**YOUR GOAL**
Using the records below, filter out every line that lacks "column" and copy the rest.

**TASK INPUT**
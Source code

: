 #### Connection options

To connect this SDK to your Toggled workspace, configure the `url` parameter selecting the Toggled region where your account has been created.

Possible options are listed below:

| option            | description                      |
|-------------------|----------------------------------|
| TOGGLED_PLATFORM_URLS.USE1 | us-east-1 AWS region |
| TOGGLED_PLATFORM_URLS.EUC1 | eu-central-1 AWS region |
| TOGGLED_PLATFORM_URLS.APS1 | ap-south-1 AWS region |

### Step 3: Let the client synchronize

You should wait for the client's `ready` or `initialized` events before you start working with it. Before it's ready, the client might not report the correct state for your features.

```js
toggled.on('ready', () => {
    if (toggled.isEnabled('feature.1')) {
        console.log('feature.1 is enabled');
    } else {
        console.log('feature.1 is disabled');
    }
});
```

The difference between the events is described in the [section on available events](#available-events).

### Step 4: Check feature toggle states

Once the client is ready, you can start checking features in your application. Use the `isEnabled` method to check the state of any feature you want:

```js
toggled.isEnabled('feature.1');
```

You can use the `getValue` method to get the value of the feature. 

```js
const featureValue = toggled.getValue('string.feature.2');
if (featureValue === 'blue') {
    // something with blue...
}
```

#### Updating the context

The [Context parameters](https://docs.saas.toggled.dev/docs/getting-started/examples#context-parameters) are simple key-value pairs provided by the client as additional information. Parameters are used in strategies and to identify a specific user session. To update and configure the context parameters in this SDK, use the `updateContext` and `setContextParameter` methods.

---

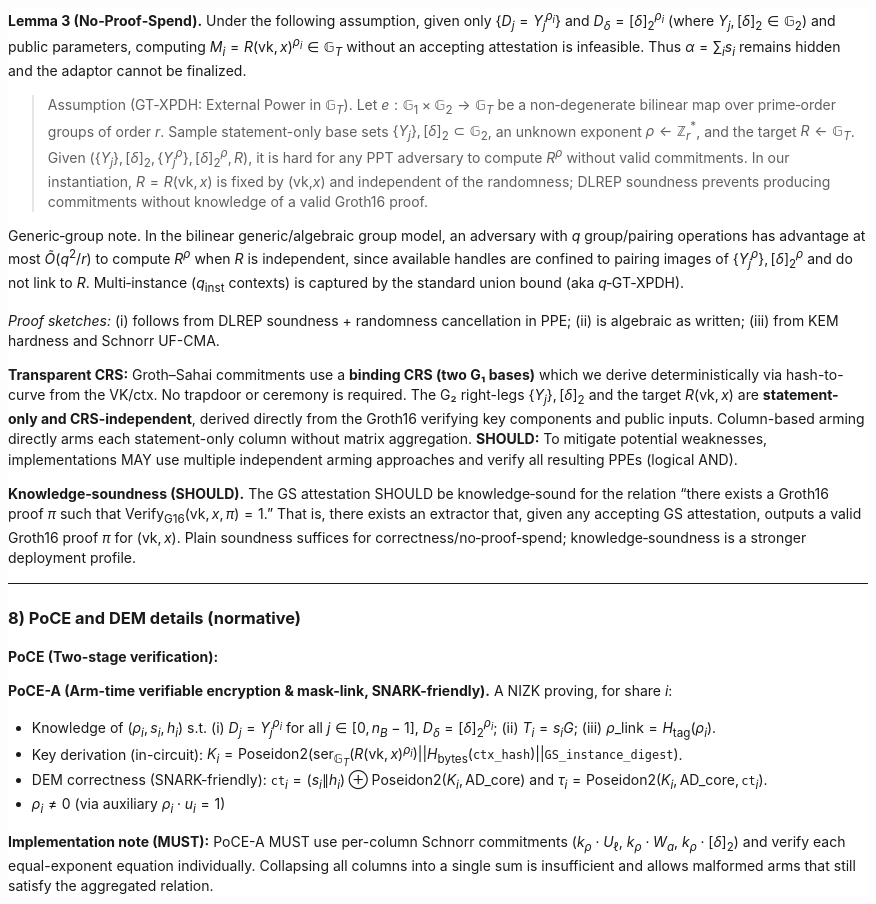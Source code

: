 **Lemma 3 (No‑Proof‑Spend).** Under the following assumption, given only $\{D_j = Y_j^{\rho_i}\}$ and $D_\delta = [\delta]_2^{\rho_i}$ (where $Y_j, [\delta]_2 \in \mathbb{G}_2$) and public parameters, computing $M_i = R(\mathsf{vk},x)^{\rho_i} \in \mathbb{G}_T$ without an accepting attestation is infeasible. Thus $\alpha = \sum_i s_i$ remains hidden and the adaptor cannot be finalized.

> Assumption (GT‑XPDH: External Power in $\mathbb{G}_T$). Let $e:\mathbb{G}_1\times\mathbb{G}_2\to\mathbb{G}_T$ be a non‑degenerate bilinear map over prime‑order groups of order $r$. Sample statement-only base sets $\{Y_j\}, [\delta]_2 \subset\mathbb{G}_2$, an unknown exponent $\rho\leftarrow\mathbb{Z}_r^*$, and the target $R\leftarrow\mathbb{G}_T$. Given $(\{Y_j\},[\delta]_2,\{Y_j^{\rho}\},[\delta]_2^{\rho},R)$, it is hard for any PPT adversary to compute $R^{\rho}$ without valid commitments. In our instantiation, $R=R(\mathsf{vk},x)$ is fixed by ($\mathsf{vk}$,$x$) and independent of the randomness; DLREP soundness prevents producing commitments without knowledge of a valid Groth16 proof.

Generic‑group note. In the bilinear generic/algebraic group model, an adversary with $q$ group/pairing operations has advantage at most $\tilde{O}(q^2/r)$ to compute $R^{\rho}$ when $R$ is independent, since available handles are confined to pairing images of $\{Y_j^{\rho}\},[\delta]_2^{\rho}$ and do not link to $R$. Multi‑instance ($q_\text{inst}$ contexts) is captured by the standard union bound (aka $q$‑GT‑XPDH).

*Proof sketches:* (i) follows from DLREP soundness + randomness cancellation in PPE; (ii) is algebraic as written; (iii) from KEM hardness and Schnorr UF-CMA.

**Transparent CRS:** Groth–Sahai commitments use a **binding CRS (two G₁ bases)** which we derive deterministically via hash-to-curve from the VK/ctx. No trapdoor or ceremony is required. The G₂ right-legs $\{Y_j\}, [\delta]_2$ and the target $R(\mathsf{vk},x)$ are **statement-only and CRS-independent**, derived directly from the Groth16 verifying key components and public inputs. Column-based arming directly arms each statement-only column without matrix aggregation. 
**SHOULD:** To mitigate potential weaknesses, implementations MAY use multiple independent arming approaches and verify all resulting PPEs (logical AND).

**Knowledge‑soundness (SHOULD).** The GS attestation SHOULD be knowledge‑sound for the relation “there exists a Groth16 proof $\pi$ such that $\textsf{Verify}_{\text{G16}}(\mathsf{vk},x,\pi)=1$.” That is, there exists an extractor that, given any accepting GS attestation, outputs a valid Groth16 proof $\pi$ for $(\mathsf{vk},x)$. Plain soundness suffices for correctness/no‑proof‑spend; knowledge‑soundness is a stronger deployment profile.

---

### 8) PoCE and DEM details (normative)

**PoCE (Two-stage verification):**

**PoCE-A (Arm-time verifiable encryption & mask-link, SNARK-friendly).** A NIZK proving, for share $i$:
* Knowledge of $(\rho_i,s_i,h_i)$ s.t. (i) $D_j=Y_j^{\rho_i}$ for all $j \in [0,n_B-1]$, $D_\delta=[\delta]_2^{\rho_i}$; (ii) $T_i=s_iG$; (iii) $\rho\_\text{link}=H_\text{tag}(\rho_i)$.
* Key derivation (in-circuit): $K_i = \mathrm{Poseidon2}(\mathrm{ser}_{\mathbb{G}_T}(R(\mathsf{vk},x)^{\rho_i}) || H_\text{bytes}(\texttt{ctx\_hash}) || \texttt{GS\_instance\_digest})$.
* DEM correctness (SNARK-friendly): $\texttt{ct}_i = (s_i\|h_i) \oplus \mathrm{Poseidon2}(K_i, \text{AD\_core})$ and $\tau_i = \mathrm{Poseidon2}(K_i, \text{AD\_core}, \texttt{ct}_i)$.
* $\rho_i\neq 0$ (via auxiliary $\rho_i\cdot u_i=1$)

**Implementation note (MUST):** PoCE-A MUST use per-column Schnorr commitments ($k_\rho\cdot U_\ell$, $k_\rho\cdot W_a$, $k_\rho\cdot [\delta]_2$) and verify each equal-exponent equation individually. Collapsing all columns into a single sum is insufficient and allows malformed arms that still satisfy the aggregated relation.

--

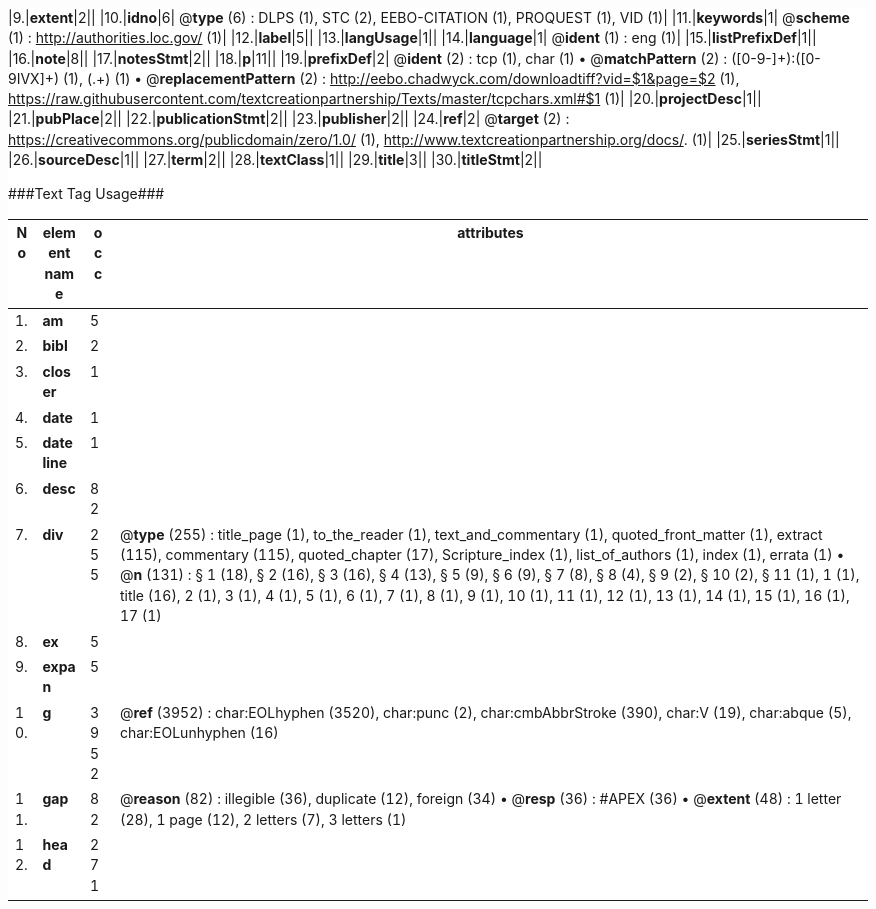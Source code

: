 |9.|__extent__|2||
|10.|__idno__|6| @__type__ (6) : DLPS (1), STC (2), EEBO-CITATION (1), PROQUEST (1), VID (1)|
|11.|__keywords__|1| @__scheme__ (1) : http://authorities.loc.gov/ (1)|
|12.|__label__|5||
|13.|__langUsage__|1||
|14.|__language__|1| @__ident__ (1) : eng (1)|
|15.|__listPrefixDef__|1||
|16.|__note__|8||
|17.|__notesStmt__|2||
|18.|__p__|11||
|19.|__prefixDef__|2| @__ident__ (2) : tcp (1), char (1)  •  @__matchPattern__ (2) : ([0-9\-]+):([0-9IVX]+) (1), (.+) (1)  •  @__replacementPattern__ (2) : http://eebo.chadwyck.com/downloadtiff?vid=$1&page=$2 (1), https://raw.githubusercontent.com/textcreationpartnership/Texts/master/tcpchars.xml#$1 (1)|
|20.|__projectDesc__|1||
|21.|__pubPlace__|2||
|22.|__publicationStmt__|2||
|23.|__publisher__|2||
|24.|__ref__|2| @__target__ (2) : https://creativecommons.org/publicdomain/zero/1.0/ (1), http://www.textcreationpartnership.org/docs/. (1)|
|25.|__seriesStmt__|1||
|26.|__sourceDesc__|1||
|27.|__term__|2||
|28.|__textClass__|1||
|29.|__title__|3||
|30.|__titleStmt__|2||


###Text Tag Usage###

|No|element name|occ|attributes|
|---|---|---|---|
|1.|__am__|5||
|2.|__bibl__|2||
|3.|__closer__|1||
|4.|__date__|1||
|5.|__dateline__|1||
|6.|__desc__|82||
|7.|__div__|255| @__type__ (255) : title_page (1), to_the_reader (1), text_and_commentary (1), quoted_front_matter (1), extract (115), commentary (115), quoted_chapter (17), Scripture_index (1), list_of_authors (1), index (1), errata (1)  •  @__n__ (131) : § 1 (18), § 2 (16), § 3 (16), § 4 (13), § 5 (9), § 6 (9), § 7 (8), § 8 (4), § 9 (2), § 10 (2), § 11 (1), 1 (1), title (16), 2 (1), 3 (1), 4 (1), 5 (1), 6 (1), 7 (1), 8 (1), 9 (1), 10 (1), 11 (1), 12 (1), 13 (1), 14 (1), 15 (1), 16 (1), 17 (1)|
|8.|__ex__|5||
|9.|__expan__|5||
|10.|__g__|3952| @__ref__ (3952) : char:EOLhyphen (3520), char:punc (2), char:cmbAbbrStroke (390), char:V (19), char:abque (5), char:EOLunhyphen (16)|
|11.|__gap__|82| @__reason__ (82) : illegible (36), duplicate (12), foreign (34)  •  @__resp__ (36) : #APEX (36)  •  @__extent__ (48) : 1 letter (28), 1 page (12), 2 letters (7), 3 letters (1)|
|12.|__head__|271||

**TASK OUTPUT**
**Transparent CRS:** Groth–Sahai commitments use a **binding CRS (two G₁ bases)** which we derive deterministically via hash-to-curve from the VK/ctx. No trapdoor or ceremony is required. The G₂ right-legs $\{Y_j\}, [\delta]_2$ and the target $R(\mathsf{vk},x)$ are **statement-only and CRS-independent**, derived directly from the Groth16 verifying key components and public inputs. Column-based arming directly arms each statement-only column without matrix aggregation. 
**Implementation note (MUST):** PoCE-A MUST use per-column Schnorr commitments ($k_\rho\cdot U_\ell$, $k_\rho\cdot W_a$, $k_\rho\cdot [\delta]_2$) and verify each equal-exponent equation individually. Collapsing all columns into a single sum is insufficient and allows malformed arms that still satisfy the aggregated relation.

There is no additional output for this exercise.